(i) The line is parallel to the y axis. Its equation is x=c (where c is a constant). (7,0) is a point on it. Put this value in the equation to obtain c=7. Therefore, the equation of the line is `x=7` .

(ii) The line is parallel to the x axis. Its equation is y=c (where c is a constant). (0,5) is a point on it. Put this value in the equation to obtain c=5. Therefore, the equation of the line is `y=5` .

(iii) The line passes through the points (0,0) and (2,4).

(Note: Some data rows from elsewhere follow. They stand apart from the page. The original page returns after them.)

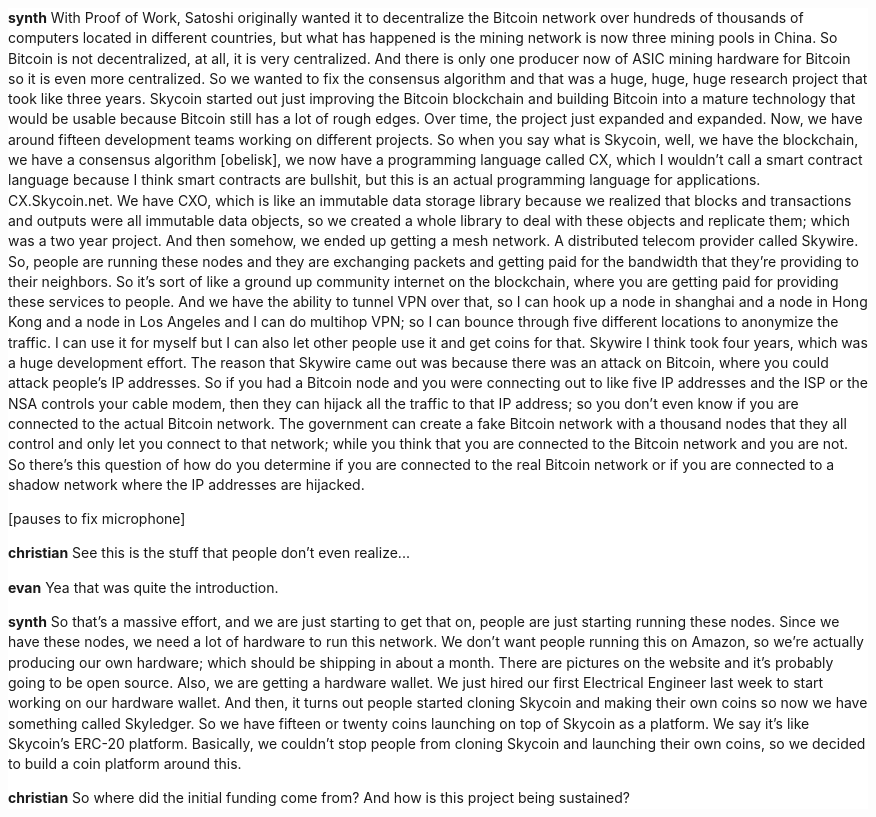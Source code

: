 
**synth**
With Proof of Work, Satoshi originally wanted it to decentralize the Bitcoin network over hundreds of thousands of computers located in different countries, but what has happened is the mining network is now three mining pools in China. So Bitcoin is not decentralized, at all, it is very centralized. And there is only one producer now of ASIC mining hardware for Bitcoin so it is even more centralized. So we wanted to fix the consensus algorithm and that was a huge, huge, huge research project that took like three years. Skycoin started out just improving the Bitcoin blockchain and building Bitcoin into a mature technology that would be usable because Bitcoin still has a lot of rough edges. Over time, the project just expanded and expanded. Now, we have around fifteen development teams working on different projects. So when you say what is Skycoin, well, we have the blockchain, we have a consensus algorithm [obelisk], we now have a programming language called CX, which I wouldn’t call a smart contract language because I think smart contracts are bullshit, but this is an actual programming language for applications. CX.Skycoin.net. We have CXO, which is like an immutable data storage library because we realized that blocks and transactions and outputs were all immutable data objects, so we created a whole library to deal with these objects and replicate them; which was a two year project. And then somehow, we ended up getting a mesh network. A distributed telecom provider called Skywire. So, people are running these nodes and they are exchanging packets and getting paid for the bandwidth that they’re providing to their neighbors. So it’s sort of like a ground up community internet on the blockchain, where you are getting paid for providing these services to people. And we have the ability to tunnel VPN over that, so I can hook up a node in shanghai and a node in Hong Kong and a node in Los Angeles and I can do multihop VPN; so I can bounce through five different locations to anonymize the traffic. I can use it for myself but I can also let other people use it and get coins for that. Skywire I think took four years, which was a huge development effort. The reason that Skywire came out was because there was an attack on Bitcoin, where you could attack people’s IP addresses. So if you had a Bitcoin node and you were connecting out to like five IP addresses and the ISP or the NSA controls your cable modem, then they can hijack all the traffic to that IP address; so you don’t even know if you are connected to the actual Bitcoin network. The government can create a fake Bitcoin network with a thousand nodes that they all control and only let you connect to that network; while you think that you are connected to the Bitcoin network and you are not. So there’s this question of how do you determine if you are connected to the real Bitcoin network or if you are connected to a shadow network where the IP addresses are hijacked.

[pauses to fix microphone]

**christian** 
See this is the stuff that people don’t even realize...

**evan**
Yea that was quite the introduction.

**synth**
So that’s a massive effort, and we are just starting to get that on, people are just starting running these nodes. Since we have these nodes, we need a lot of hardware to run this network. We don’t want people running this on Amazon, so we’re actually producing our own hardware; which should be shipping in about a month. There are pictures on the website and it’s probably going to be open source. Also, we are getting a hardware wallet. We just hired our first Electrical Engineer last week to start working on our hardware wallet. And then, it turns out people started cloning Skycoin and making their own coins so now we have something called Skyledger. So we have fifteen or twenty coins launching on top of Skycoin as a platform. We say it’s like Skycoin’s ERC-20 platform. Basically, we couldn’t stop people from cloning Skycoin and launching their own coins, so we decided to build a coin platform around this.

**christian** 
So where did the initial funding come from? And how is this project being sustained?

Equation of a line passing through two points `(x_1,y_1)` and `(x_2, y_2)` is:

`y=(y_2-y_1)/(x_2-x_1)x+c` --- (1)

Put the co-ordinates of the two points to obtain `y=(4-0)/(2-0)x+c`

i.e. `y=2x+c`

The line passes through (0, 0). Put the co-ordinates in this equation to get,

`0=2*0+c`

`rArr c=0`

Therefore, the equation of the line takes the form `y=2x`

(iv) The line passes through the points (0,2) and (2,0).

Put the co-ordinates of the two points in eq. (1), to obtain `y=(0-2)/(2-0)x+c`

i.e. `y=-x+c`

The line passes through (0, 2). Put the co-ordinates in this equation to get,

`2=-0+c`

`rArr c=2`

Therefore, the equation of the line takes the form `y=-x+2`

(v) The line passes through the points (-4,-2) and (0,-3).

Put the co-ordinates of the two points in eq. (1), to obtain `y=(-3+2)/(0+4)x+c`

i.e. `y=-1/4x+c`

The line passes through (0, -3). Put the co-ordinates in this equation to get,

`-3=-1/4*0+c`

`rArr c=-3`

Therefore, the equation of the line takes the form `y=-1/4x-3`

`rArr 4y=-x-12`

`rArr x+4y+12=0`

(vi) The line passes through the points (-2,-2) and (0,0).

Put the co-ordinates of the two points in eq. (1), to obtain `y=(0+2)/(0+2)x+c`

i.e. `y=x+c`

The line passes through (0, 0). Put the co-ordinates in this equation to get,

`0=0+c`

`rArr c=0`

Therefore, the equation of the line takes the form `y=x` .

Proceeding on similar lines, equations for all the straight lines shown in the graph can be obtained.